HOW TO COMPLETE THIS TASK >> From the entries provided below, copy each line that contains the word "help".

PROVIDED MATERIAL >>
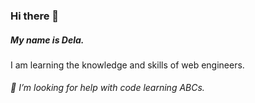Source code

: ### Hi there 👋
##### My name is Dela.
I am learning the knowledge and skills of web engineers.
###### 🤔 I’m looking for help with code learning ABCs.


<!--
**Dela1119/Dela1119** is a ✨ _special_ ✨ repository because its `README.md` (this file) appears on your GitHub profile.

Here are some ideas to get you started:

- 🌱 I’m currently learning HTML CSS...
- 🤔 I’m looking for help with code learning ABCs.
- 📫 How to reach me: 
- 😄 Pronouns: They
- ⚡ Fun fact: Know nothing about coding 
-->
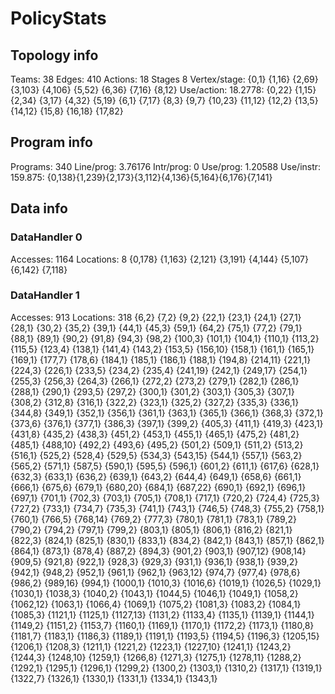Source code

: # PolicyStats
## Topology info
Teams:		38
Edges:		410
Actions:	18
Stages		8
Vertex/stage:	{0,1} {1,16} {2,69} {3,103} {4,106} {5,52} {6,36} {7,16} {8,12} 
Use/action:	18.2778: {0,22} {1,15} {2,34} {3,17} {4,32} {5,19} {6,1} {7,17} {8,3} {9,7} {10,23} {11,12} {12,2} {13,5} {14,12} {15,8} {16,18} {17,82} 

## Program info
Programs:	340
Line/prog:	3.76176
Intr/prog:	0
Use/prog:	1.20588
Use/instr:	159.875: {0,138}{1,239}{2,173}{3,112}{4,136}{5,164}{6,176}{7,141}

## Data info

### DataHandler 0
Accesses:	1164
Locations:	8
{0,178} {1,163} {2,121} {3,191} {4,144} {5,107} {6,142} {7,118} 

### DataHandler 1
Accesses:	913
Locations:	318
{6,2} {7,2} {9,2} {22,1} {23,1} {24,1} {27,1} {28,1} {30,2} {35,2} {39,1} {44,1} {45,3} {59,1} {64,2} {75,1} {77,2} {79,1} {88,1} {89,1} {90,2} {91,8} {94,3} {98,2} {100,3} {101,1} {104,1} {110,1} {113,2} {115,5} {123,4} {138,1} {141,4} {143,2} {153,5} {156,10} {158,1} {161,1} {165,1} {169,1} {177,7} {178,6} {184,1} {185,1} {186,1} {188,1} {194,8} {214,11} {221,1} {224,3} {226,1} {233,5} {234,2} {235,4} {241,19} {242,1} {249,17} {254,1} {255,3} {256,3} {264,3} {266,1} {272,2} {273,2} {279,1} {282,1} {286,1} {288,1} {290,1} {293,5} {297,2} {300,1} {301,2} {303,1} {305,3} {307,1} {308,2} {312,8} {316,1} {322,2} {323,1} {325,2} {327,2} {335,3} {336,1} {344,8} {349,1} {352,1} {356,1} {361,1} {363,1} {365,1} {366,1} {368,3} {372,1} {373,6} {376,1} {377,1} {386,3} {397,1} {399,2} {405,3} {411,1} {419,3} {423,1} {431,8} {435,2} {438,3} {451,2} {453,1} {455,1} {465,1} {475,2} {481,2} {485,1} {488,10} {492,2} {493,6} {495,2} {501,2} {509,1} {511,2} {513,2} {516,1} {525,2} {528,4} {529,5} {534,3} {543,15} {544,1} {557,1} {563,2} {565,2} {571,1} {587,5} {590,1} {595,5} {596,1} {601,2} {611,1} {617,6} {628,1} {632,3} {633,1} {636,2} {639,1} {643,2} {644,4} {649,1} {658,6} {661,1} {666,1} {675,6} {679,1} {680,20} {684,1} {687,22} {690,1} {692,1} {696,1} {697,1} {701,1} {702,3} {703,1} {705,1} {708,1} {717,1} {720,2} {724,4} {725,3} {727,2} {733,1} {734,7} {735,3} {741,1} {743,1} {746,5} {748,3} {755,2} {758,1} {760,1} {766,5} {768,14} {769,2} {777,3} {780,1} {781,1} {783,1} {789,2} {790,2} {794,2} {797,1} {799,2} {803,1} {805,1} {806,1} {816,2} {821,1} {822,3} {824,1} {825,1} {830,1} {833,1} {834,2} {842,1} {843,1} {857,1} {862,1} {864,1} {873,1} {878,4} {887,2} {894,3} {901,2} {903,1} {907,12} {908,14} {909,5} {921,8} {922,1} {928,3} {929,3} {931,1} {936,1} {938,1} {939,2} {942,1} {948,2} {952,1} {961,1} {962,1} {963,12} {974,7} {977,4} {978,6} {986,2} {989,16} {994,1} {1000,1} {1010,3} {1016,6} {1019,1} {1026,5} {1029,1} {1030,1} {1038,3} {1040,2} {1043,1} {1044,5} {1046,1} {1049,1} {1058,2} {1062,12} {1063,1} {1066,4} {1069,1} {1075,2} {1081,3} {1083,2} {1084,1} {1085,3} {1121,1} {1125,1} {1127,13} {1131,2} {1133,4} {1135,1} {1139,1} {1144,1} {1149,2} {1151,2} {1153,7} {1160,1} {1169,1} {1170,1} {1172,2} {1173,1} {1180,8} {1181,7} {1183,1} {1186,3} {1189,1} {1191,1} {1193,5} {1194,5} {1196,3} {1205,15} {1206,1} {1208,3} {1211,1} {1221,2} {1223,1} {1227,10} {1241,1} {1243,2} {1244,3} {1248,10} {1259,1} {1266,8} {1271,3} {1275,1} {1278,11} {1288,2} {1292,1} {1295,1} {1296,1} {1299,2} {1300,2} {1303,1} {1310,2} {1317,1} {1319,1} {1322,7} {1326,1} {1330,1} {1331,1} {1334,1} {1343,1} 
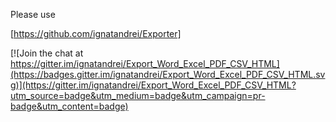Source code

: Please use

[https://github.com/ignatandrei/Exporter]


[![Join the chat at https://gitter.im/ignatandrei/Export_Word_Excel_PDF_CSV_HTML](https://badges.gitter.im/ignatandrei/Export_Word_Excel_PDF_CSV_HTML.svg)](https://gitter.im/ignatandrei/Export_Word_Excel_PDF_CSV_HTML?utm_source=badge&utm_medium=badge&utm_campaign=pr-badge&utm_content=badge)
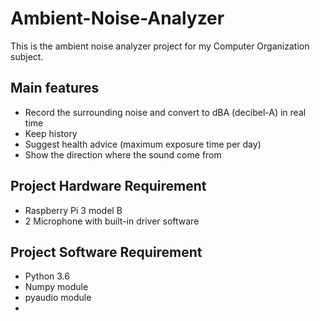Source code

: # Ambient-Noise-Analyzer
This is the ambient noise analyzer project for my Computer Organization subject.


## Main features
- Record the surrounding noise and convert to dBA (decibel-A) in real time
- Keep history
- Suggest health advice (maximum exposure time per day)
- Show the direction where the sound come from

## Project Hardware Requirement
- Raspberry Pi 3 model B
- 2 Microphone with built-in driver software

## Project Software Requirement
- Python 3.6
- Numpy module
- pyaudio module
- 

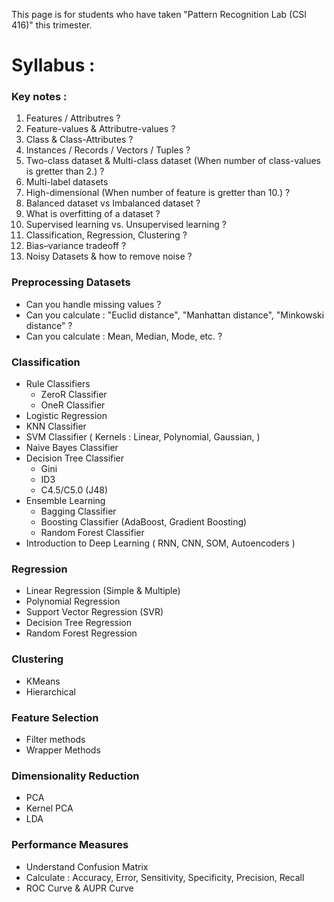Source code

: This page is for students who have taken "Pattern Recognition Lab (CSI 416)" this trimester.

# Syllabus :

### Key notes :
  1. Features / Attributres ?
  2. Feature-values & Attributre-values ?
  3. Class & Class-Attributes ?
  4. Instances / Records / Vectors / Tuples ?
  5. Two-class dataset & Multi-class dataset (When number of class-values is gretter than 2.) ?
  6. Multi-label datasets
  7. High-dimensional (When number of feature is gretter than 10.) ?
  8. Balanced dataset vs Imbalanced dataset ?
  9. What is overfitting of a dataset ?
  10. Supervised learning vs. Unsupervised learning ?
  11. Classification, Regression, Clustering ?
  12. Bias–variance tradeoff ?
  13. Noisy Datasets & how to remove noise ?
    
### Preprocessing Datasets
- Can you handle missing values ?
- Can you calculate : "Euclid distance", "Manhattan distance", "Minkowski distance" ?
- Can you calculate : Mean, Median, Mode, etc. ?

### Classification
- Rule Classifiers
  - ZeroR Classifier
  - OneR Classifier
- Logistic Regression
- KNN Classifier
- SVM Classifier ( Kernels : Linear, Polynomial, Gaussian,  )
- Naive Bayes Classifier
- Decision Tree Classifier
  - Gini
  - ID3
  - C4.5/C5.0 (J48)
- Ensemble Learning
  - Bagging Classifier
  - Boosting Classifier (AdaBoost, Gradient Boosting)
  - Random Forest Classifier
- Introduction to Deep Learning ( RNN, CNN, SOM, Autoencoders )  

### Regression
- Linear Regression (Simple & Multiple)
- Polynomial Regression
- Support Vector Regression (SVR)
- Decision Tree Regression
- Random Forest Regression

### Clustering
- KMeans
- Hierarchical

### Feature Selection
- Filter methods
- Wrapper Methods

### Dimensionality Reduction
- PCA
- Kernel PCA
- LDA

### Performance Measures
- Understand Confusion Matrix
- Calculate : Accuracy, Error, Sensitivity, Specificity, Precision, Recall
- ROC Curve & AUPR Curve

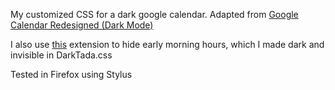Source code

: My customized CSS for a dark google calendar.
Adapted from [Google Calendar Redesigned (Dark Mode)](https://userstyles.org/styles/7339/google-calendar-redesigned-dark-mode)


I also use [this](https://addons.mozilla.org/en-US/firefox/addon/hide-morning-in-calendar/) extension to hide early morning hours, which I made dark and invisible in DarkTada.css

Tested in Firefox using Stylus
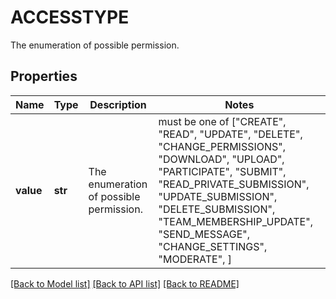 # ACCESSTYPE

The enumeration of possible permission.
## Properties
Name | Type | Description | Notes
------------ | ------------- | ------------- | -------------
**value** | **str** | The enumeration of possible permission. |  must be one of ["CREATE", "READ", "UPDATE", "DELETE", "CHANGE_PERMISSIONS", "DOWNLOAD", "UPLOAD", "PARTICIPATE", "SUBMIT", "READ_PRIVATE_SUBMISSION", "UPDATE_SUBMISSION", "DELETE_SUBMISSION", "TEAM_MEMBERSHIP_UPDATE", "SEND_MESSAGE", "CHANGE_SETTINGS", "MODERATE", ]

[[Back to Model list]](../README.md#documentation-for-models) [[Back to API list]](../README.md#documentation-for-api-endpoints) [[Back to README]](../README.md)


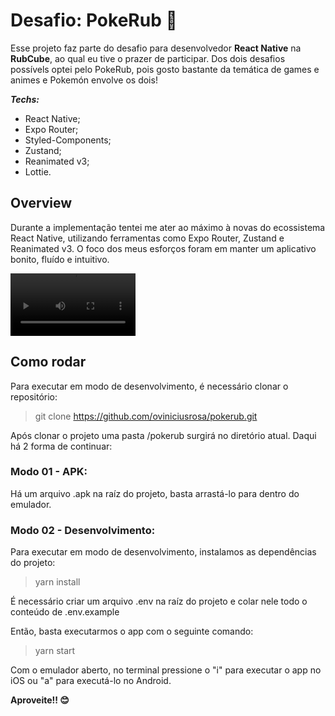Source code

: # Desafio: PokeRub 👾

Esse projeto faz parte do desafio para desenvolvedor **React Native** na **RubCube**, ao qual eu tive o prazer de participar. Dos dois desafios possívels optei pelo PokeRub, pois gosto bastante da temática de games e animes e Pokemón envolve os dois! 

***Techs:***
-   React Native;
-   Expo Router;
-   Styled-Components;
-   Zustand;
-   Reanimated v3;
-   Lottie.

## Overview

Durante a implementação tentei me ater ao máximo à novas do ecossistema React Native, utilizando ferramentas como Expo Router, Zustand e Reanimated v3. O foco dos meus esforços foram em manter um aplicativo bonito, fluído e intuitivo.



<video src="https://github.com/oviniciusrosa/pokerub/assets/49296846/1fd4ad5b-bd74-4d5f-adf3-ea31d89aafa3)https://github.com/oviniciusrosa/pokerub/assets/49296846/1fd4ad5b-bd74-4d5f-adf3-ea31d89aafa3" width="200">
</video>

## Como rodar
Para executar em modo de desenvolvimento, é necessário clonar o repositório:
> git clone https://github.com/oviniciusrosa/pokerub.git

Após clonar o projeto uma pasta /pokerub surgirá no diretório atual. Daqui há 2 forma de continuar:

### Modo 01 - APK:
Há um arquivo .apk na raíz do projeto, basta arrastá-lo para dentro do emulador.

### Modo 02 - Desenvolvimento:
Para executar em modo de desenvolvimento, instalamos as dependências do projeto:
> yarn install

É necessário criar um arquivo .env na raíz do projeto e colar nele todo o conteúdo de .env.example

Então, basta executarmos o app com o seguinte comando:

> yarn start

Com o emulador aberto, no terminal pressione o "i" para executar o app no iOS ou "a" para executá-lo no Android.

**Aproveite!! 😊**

WORKED SOLUTION >>
###### 🤔 I’m looking for help with code learning ABCs.
- 🤔 I’m looking for help with code learning ABCs.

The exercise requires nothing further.